Source texts of formatted documents:
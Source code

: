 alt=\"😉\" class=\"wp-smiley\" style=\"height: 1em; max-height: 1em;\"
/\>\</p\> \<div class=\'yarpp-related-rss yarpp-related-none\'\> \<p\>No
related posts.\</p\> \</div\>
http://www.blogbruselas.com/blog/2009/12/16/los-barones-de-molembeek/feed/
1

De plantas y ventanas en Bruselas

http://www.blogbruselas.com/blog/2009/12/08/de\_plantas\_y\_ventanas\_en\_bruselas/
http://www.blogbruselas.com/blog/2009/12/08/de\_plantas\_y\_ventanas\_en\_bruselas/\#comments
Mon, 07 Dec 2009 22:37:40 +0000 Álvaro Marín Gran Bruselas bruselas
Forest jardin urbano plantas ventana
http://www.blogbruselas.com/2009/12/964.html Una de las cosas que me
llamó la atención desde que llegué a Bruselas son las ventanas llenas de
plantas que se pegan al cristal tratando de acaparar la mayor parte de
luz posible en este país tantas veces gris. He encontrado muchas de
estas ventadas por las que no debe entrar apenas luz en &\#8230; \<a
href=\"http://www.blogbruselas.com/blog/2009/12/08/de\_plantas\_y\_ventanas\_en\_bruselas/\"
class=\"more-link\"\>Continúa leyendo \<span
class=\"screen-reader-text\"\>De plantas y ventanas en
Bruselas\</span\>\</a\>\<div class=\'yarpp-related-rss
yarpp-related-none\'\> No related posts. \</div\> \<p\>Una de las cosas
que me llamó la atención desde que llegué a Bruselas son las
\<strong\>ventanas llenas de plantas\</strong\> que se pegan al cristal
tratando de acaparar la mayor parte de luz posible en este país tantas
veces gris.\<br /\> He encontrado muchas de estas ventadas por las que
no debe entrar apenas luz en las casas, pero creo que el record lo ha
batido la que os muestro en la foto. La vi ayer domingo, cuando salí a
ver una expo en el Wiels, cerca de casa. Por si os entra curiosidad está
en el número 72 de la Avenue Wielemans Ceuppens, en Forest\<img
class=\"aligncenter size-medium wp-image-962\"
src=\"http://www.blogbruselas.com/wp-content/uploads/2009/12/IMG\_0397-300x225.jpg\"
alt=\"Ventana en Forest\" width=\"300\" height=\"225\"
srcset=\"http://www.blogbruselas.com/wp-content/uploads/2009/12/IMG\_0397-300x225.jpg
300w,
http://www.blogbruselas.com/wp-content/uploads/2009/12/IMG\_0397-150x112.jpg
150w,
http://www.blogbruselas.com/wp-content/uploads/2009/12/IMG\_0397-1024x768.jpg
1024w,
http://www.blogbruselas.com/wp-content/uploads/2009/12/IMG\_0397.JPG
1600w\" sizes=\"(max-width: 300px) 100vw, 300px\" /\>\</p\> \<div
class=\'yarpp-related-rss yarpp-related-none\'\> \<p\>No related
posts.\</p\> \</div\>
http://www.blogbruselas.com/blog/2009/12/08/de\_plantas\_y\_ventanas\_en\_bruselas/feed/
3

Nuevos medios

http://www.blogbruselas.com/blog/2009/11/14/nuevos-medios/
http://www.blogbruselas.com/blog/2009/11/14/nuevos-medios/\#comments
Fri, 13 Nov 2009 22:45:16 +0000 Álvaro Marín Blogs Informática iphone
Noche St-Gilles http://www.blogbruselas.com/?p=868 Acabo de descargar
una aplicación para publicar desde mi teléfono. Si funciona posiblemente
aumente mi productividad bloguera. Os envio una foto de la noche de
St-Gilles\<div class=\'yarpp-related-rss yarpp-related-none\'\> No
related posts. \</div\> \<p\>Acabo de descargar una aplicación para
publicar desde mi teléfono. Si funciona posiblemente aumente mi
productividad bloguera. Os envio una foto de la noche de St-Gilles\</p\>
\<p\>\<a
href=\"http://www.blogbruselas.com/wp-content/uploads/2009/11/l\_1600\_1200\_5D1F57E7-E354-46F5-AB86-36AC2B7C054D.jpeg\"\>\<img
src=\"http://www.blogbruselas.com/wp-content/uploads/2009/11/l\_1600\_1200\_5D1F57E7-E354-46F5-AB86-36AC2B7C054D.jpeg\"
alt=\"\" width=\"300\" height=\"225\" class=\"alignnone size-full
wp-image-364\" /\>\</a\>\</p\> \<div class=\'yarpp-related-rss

## WHAT IS NEEDED
Will you return exactly the lines above from the one with "class=\'yarpp-related-rss yarpp-related-none\'\> \<p\>No related" down to the one with "Noche St-Gilles http://www.blogbruselas.com/?p=868", counting both as part of the range?

## WRITTEN SOLUTION
class=\'yarpp-related-rss yarpp-related-none\'\> \<p\>No related
posts.\</p\> \</div\>
http://www.blogbruselas.com/blog/2009/12/08/de\_plantas\_y\_ventanas\_en\_bruselas/feed/
3

Nuevos medios

http://www.blogbruselas.com/blog/2009/11/14/nuevos-medios/
http://www.blogbruselas.com/blog/2009/11/14/nuevos-medios/\#comments
Fri, 13 Nov 2009 22:45:16 +0000 Álvaro Marín Blogs Informática iphone
Noche St-Gilles http://www.blogbruselas.com/?p=868 Acabo de descargar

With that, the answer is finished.